=== GOAL OF THE EXERCISE ===
From the data underneath, reproduce exactly the stretch that begins at the line with "- Add search integration for products" and ends after the line with "- Fix any issues".

=== EXTRACTED MATERIAL ===
• • • • • • •
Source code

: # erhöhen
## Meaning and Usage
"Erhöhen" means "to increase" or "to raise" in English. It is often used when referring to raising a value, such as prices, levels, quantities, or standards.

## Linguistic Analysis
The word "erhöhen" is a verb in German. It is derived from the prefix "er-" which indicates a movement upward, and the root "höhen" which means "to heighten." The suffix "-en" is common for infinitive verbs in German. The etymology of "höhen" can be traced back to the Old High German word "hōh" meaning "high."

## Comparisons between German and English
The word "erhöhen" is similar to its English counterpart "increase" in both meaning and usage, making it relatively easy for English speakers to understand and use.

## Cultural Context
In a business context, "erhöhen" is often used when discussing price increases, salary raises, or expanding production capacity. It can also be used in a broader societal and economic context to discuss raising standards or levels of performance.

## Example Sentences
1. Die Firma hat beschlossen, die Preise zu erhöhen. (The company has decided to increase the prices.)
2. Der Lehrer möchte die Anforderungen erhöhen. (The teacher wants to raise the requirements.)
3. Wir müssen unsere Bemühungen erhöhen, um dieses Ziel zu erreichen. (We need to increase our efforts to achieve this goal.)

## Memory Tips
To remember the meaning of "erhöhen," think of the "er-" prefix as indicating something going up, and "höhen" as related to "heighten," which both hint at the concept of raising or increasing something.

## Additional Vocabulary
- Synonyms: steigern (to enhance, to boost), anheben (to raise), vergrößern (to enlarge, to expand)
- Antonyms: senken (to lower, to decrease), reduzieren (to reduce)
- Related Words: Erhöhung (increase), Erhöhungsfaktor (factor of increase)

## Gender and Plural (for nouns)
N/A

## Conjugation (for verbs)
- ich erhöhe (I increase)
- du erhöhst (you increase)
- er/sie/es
• • • • • • •
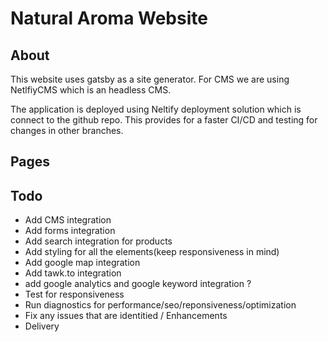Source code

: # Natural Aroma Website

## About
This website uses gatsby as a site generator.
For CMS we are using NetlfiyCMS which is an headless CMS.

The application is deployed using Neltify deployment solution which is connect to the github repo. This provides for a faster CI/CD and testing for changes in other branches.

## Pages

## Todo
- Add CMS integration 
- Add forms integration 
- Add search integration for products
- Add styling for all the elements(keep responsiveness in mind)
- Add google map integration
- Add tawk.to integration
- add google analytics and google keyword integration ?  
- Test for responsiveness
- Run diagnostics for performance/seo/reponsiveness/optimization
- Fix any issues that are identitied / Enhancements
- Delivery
• • • • • • •
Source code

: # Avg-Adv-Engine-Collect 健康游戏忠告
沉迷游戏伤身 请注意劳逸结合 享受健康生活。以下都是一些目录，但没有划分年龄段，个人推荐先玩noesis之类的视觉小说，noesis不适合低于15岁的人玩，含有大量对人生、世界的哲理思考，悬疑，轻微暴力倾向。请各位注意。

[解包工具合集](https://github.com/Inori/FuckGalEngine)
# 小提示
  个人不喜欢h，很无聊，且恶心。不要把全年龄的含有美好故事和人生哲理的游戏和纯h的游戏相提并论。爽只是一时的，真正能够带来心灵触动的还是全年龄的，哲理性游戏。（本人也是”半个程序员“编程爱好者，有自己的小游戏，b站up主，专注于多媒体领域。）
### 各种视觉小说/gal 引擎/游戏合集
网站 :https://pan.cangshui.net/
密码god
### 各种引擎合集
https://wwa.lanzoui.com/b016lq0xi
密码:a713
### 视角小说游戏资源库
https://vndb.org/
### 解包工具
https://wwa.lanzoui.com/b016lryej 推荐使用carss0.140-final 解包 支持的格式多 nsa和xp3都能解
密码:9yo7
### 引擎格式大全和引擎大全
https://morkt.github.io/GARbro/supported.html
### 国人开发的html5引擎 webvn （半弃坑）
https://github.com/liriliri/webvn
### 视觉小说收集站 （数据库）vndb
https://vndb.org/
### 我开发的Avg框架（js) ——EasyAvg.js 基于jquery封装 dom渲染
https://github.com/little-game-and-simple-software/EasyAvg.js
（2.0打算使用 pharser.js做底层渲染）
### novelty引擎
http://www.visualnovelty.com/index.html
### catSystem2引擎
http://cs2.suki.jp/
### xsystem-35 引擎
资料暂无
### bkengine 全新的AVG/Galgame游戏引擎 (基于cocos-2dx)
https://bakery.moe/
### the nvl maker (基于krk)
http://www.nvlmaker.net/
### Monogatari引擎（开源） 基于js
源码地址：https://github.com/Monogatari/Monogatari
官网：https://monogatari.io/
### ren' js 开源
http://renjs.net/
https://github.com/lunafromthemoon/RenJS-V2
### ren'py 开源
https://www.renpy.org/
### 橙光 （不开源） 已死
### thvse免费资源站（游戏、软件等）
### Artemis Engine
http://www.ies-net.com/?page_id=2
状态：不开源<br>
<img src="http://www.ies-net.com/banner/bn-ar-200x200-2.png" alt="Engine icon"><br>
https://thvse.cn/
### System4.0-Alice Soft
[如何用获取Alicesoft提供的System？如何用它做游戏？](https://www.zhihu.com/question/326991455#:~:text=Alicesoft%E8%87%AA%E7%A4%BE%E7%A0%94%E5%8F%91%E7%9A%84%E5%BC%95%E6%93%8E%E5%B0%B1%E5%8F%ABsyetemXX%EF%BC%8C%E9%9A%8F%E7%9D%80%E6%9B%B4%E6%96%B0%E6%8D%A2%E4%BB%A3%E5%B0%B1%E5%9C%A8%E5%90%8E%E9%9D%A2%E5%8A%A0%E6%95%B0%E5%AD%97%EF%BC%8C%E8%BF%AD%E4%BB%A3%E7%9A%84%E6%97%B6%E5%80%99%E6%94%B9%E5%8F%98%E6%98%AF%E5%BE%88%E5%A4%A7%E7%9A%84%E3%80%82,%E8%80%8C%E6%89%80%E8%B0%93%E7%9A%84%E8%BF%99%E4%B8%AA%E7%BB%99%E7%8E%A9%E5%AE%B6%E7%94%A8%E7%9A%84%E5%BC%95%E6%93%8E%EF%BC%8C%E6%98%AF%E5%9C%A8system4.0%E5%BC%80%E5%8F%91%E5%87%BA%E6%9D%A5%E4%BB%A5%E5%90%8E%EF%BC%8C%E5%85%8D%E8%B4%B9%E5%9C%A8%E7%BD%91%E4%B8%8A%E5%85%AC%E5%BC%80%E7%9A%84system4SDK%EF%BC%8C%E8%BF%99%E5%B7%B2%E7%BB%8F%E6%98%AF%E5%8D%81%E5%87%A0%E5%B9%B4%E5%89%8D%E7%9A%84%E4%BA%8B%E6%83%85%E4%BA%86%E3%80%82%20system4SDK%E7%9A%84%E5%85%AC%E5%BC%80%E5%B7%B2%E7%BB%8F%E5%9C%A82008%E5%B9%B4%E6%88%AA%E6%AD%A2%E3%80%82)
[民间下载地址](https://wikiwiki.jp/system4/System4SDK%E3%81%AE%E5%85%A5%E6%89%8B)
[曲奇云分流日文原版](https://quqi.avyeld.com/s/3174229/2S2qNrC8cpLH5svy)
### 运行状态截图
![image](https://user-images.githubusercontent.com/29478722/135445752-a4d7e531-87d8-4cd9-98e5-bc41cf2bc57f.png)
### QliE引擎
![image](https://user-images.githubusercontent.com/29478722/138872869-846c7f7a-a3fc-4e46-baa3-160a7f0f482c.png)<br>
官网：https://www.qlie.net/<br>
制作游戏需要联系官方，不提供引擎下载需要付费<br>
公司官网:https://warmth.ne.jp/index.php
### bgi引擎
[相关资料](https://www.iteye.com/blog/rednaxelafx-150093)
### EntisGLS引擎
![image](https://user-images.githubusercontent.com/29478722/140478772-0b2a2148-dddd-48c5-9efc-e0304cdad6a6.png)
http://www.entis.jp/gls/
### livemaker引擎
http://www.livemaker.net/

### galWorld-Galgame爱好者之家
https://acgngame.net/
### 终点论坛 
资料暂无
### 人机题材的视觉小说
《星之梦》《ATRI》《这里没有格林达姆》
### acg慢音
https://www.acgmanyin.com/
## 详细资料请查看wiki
• • • • • • •
=== SOLUTION BELOW ===
- Add search integration for products
- Add styling for all the elements(keep responsiveness in mind)
- Add google map integration
- Add tawk.to integration
- add google analytics and google keyword integration ?  
- Test for responsiveness
- Run diagnostics for performance/seo/reponsiveness/optimization
- Fix any issues that are identitied / Enhancements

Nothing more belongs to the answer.